From Films to Fiction
Santa Barbara–Based Filmmaker Andrew Davis Discusses His New Novel ‘Disturbing the Bones’
Acclaimed director and screenwriter (Holes, The Fugitive, and the Santa Barbara–set Steal Big Steal Little, among others) and Santa Barbara resident Andy Davis has teamed up with American Book Award–winning author Jeff Biggers to write a new novel, Disturbing the Bones, in which they imagine what happens in the final days of a clashing presidential election, when a nuclear weapons incident throws the world into chaos.
Davis and Biggers will launch the novel at two Santa Barbara events on Wednesday, October 16. First, they will be at UCSB’s Interdisciplinary Humanities Center at 4 p.m. (click here for info), and that evening they will be signing books at the Community Environmental Council’s Environmental Hub (1219 State St.) at 7 p.m.
David Starkey spoke to Davis about his new novel. This interview has been lightly edited for brevity and clarity.
I’d like to start by asking why you, a noted film director, were interested in writing a novel in the first place.

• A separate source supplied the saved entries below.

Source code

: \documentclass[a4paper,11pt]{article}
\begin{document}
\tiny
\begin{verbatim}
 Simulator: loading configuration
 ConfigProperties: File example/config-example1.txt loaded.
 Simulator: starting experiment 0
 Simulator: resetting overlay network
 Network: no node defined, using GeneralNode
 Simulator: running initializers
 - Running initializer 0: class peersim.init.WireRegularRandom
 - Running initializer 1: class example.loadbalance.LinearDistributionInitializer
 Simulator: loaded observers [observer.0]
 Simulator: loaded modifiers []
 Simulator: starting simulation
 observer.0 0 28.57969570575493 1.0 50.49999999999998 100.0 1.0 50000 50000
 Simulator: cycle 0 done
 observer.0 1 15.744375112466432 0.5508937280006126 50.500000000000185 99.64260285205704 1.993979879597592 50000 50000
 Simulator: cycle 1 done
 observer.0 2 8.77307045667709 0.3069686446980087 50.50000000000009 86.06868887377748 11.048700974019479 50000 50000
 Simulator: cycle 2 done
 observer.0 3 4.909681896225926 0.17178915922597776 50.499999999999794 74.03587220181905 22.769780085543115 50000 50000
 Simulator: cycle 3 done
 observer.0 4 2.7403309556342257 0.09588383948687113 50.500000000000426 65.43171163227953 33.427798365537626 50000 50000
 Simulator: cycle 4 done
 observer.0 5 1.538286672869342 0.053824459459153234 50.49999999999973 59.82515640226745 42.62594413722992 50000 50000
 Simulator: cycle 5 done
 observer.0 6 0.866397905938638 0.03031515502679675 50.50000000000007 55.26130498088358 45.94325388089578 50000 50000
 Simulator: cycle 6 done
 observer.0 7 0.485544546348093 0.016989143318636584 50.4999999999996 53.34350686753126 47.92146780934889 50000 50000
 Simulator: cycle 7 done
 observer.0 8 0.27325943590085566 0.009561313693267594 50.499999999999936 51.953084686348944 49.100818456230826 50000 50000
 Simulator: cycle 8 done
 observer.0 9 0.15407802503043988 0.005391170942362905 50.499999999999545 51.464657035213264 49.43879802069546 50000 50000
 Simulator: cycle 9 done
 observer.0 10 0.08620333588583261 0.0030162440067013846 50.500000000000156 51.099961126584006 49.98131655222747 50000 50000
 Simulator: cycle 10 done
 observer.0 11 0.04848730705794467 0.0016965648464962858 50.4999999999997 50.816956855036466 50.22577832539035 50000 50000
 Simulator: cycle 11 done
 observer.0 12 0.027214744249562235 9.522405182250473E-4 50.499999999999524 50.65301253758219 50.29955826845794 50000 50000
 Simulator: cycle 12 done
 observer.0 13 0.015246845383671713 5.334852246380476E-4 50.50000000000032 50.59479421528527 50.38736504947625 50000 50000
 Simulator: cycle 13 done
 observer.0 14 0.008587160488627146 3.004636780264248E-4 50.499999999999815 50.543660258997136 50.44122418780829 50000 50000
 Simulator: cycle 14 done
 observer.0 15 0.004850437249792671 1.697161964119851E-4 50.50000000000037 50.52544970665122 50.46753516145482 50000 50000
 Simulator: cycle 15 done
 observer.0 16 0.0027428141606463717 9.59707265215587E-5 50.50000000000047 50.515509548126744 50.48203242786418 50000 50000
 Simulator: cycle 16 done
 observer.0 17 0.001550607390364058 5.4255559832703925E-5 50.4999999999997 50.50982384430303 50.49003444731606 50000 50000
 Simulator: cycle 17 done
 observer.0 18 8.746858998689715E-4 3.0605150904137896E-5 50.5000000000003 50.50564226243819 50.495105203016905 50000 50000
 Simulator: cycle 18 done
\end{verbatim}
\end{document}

This was an idea I had for a movie a long time ago, and I went back and forth about how to approach it. Then finally I started to write the screenplay, and I found a guy named Jeff Biggers, who’s a wonderful writer who had done a lot of work in a kind of environmental reportage way. He wrote a book called Reckoning at Eagle Creek: The Secret Legacy of Coal in the Heartland about his family’s history in southern Illinois, right across from Cairo, Illinois, where a significant portion of the novel is set. I decided I would use Jeff as a partner to help me write the screenplay, and we started working on it, and I realized I wanted to put so much in the screenplay that it was never going to fit, so I said, “Let’s just write the novel, and then we’ll extract the best of it for the screenplay.”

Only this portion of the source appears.